INSTRUCTIONS TO FOLLOW: Give back an exact copy of the entries beneath, minus the pictures.

RECORDS FOR THE EXERCISE:
● ● ● ● ●

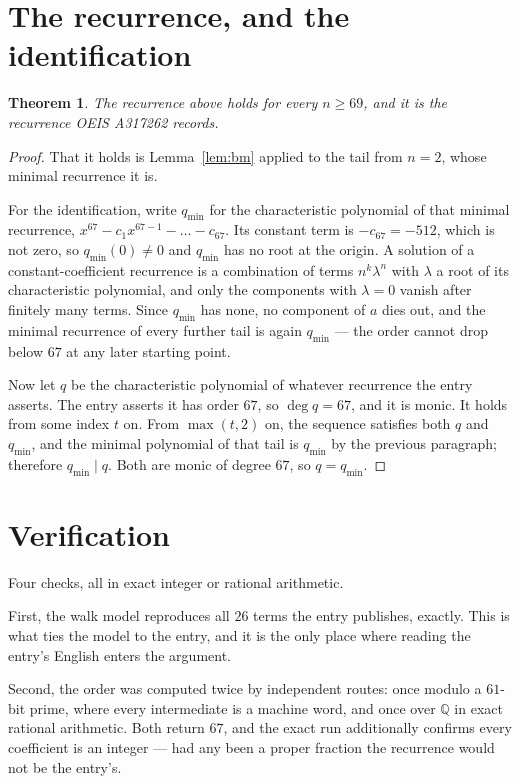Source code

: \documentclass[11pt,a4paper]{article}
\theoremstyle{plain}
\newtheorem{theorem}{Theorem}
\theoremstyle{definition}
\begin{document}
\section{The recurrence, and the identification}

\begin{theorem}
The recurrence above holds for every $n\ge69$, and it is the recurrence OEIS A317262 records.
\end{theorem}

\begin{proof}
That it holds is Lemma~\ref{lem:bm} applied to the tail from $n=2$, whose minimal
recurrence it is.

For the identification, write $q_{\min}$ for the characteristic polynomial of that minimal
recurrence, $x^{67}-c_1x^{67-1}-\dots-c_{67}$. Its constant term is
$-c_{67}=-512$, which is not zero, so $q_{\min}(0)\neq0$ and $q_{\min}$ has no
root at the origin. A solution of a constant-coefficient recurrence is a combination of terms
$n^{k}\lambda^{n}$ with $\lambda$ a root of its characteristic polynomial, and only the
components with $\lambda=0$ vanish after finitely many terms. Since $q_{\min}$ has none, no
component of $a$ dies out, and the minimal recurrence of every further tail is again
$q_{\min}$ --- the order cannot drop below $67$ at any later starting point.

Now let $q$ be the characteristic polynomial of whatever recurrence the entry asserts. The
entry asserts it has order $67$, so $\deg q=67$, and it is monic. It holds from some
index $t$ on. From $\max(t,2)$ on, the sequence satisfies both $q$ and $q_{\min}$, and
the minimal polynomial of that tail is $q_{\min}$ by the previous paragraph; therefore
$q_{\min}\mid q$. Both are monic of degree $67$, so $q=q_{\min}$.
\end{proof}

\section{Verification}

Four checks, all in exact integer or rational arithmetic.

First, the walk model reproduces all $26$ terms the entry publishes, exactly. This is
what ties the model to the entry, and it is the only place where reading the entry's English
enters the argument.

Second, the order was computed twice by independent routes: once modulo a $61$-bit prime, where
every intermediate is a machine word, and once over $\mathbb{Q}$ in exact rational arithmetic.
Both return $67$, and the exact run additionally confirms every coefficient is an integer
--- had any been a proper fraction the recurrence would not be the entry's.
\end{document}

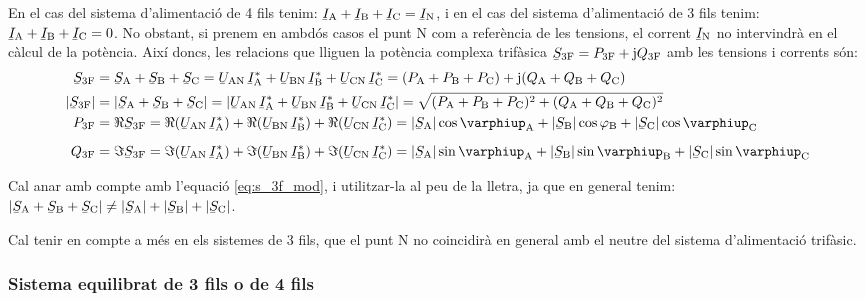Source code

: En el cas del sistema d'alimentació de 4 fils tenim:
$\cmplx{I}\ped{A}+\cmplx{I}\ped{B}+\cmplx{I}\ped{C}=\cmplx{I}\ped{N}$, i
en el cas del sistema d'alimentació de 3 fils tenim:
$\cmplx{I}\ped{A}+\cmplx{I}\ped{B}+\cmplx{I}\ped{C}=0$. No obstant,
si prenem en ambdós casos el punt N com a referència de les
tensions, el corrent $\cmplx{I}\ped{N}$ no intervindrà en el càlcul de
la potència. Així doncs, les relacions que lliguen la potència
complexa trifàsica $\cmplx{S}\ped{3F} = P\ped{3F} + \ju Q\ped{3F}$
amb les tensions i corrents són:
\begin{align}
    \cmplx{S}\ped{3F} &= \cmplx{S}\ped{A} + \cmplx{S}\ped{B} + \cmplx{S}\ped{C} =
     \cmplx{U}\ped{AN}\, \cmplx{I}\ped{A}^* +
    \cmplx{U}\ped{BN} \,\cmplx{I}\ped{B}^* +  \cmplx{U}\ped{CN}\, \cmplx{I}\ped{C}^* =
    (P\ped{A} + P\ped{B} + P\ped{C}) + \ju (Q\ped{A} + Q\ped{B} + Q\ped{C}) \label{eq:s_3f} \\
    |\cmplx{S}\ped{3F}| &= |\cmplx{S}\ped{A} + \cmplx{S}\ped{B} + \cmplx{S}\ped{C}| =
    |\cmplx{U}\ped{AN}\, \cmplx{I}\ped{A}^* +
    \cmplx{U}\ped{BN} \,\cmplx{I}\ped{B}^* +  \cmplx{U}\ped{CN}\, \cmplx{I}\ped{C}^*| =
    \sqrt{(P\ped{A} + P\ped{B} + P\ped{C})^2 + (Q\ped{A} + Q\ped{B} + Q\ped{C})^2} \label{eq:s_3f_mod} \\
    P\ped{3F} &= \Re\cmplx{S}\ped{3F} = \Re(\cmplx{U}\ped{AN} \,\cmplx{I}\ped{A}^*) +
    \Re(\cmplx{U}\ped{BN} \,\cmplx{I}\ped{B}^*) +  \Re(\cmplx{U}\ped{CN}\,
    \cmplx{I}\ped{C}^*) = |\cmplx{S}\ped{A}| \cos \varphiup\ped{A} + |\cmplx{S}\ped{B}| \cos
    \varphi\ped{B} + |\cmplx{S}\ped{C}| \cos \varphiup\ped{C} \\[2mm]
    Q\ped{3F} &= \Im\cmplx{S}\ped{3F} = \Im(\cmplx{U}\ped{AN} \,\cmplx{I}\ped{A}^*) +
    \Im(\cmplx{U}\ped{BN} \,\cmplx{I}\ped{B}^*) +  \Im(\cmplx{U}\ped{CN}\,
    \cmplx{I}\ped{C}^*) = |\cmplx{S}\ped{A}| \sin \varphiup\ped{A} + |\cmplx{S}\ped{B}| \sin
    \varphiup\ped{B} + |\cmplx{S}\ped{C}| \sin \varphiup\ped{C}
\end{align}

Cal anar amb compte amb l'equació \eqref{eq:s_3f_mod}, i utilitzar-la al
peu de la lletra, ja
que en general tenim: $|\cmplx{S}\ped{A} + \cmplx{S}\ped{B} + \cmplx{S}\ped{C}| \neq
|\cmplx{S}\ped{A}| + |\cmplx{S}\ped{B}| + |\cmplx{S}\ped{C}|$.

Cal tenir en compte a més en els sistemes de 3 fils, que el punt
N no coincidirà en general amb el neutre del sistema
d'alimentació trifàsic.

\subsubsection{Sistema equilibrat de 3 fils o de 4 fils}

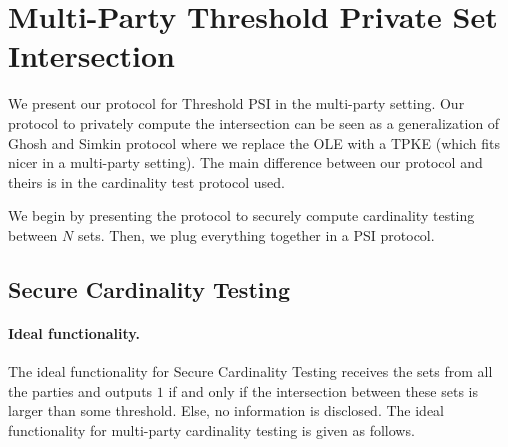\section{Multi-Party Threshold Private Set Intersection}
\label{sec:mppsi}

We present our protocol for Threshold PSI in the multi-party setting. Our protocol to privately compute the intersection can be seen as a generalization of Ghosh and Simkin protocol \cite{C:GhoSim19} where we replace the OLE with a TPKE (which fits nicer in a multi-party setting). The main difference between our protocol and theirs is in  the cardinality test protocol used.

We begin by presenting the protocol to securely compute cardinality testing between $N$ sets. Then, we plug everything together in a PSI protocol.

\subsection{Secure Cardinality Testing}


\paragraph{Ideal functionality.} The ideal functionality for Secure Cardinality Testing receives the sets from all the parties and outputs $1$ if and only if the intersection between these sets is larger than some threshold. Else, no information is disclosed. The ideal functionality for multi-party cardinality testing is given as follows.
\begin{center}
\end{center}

● ● ● ● ●

TASK RESULT:
Source code

: \documentclass[11pt,a4paper]{article}
\theoremstyle{plain}
\newtheorem{theorem}{Theorem}
\theoremstyle{definition}
\begin{document}
\section{The recurrence, and the identification}

\begin{theorem}
The recurrence above holds for every $n\ge69$, and it is the recurrence OEIS A317262 records.
\end{theorem}

\begin{proof}
That it holds is Lemma~\ref{lem:bm} applied to the tail from $n=2$, whose minimal
recurrence it is.

For the identification, write $q_{\min}$ for the characteristic polynomial of that minimal
recurrence, $x^{67}-c_1x^{67-1}-\dots-c_{67}$. Its constant term is
$-c_{67}=-512$, which is not zero, so $q_{\min}(0)\neq0$ and $q_{\min}$ has no
root at the origin. A solution of a constant-coefficient recurrence is a combination of terms
$n^{k}\lambda^{n}$ with $\lambda$ a root of its characteristic polynomial, and only the
components with $\lambda=0$ vanish after finitely many terms. Since $q_{\min}$ has none, no
component of $a$ dies out, and the minimal recurrence of every further tail is again
$q_{\min}$ --- the order cannot drop below $67$ at any later starting point.

Now let $q$ be the characteristic polynomial of whatever recurrence the entry asserts. The
entry asserts it has order $67$, so $\deg q=67$, and it is monic. It holds from some
index $t$ on. From $\max(t,2)$ on, the sequence satisfies both $q$ and $q_{\min}$, and
the minimal polynomial of that tail is $q_{\min}$ by the previous paragraph; therefore
$q_{\min}\mid q$. Both are monic of degree $67$, so $q=q_{\min}$.
\end{proof}

\section{Verification}

Four checks, all in exact integer or rational arithmetic.

First, the walk model reproduces all $26$ terms the entry publishes, exactly. This is
what ties the model to the entry, and it is the only place where reading the entry's English
enters the argument.

Second, the order was computed twice by independent routes: once modulo a $61$-bit prime, where
every intermediate is a machine word, and once over $\mathbb{Q}$ in exact rational arithmetic.
Both return $67$, and the exact run additionally confirms every coefficient is an integer
--- had any been a proper fraction the recurrence would not be the entry's.
\end{document}

Source code

: En el cas del sistema d'alimentació de 4 fils tenim:
$\cmplx{I}\ped{A}+\cmplx{I}\ped{B}+\cmplx{I}\ped{C}=\cmplx{I}\ped{N}$, i
en el cas del sistema d'alimentació de 3 fils tenim:
$\cmplx{I}\ped{A}+\cmplx{I}\ped{B}+\cmplx{I}\ped{C}=0$. No obstant,
si prenem en ambdós casos el punt N com a referència de les
tensions, el corrent $\cmplx{I}\ped{N}$ no intervindrà en el càlcul de
la potència. Així doncs, les relacions que lliguen la potència
complexa trifàsica $\cmplx{S}\ped{3F} = P\ped{3F} + \ju Q\ped{3F}$
amb les tensions i corrents són:
\begin{align}
    \cmplx{S}\ped{3F} &= \cmplx{S}\ped{A} + \cmplx{S}\ped{B} + \cmplx{S}\ped{C} =
     \cmplx{U}\ped{AN}\, \cmplx{I}\ped{A}^* +
    \cmplx{U}\ped{BN} \,\cmplx{I}\ped{B}^* +  \cmplx{U}\ped{CN}\, \cmplx{I}\ped{C}^* =
    (P\ped{A} + P\ped{B} + P\ped{C}) + \ju (Q\ped{A} + Q\ped{B} + Q\ped{C}) \label{eq:s_3f} \\
    |\cmplx{S}\ped{3F}| &= |\cmplx{S}\ped{A} + \cmplx{S}\ped{B} + \cmplx{S}\ped{C}| =
    |\cmplx{U}\ped{AN}\, \cmplx{I}\ped{A}^* +
    \cmplx{U}\ped{BN} \,\cmplx{I}\ped{B}^* +  \cmplx{U}\ped{CN}\, \cmplx{I}\ped{C}^*| =
    \sqrt{(P\ped{A} + P\ped{B} + P\ped{C})^2 + (Q\ped{A} + Q\ped{B} + Q\ped{C})^2} \label{eq:s_3f_mod} \\
    P\ped{3F} &= \Re\cmplx{S}\ped{3F} = \Re(\cmplx{U}\ped{AN} \,\cmplx{I}\ped{A}^*) +
    \Re(\cmplx{U}\ped{BN} \,\cmplx{I}\ped{B}^*) +  \Re(\cmplx{U}\ped{CN}\,
    \cmplx{I}\ped{C}^*) = |\cmplx{S}\ped{A}| \cos \varphiup\ped{A} + |\cmplx{S}\ped{B}| \cos
    \varphi\ped{B} + |\cmplx{S}\ped{C}| \cos \varphiup\ped{C} \\[2mm]
    Q\ped{3F} &= \Im\cmplx{S}\ped{3F} = \Im(\cmplx{U}\ped{AN} \,\cmplx{I}\ped{A}^*) +
    \Im(\cmplx{U}\ped{BN} \,\cmplx{I}\ped{B}^*) +  \Im(\cmplx{U}\ped{CN}\,
    \cmplx{I}\ped{C}^*) = |\cmplx{S}\ped{A}| \sin \varphiup\ped{A} + |\cmplx{S}\ped{B}| \sin
    \varphiup\ped{B} + |\cmplx{S}\ped{C}| \sin \varphiup\ped{C}
\end{align}

Cal anar amb compte amb l'equació \eqref{eq:s_3f_mod}, i utilitzar-la al
peu de la lletra, ja
que en general tenim: $|\cmplx{S}\ped{A} + \cmplx{S}\ped{B} + \cmplx{S}\ped{C}| \neq
|\cmplx{S}\ped{A}| + |\cmplx{S}\ped{B}| + |\cmplx{S}\ped{C}|$.

Cal tenir en compte a més en els sistemes de 3 fils, que el punt
N no coincidirà en general amb el neutre del sistema
d'alimentació trifàsic.

\subsubsection{Sistema equilibrat de 3 fils o de 4 fils}

\section{Multi-Party Threshold Private Set Intersection}
\label{sec:mppsi}

We present our protocol for Threshold PSI in the multi-party setting. Our protocol to privately compute the intersection can be seen as a generalization of Ghosh and Simkin protocol \cite{C:GhoSim19} where we replace the OLE with a TPKE (which fits nicer in a multi-party setting). The main difference between our protocol and theirs is in  the cardinality test protocol used.

We begin by presenting the protocol to securely compute cardinality testing between $N$ sets. Then, we plug everything together in a PSI protocol.

\subsection{Secure Cardinality Testing}


\paragraph{Ideal functionality.} The ideal functionality for Secure Cardinality Testing receives the sets from all the parties and outputs $1$ if and only if the intersection between these sets is larger than some threshold. Else, no information is disclosed. The ideal functionality for multi-party cardinality testing is given as follows.
\begin{center}
\end{center}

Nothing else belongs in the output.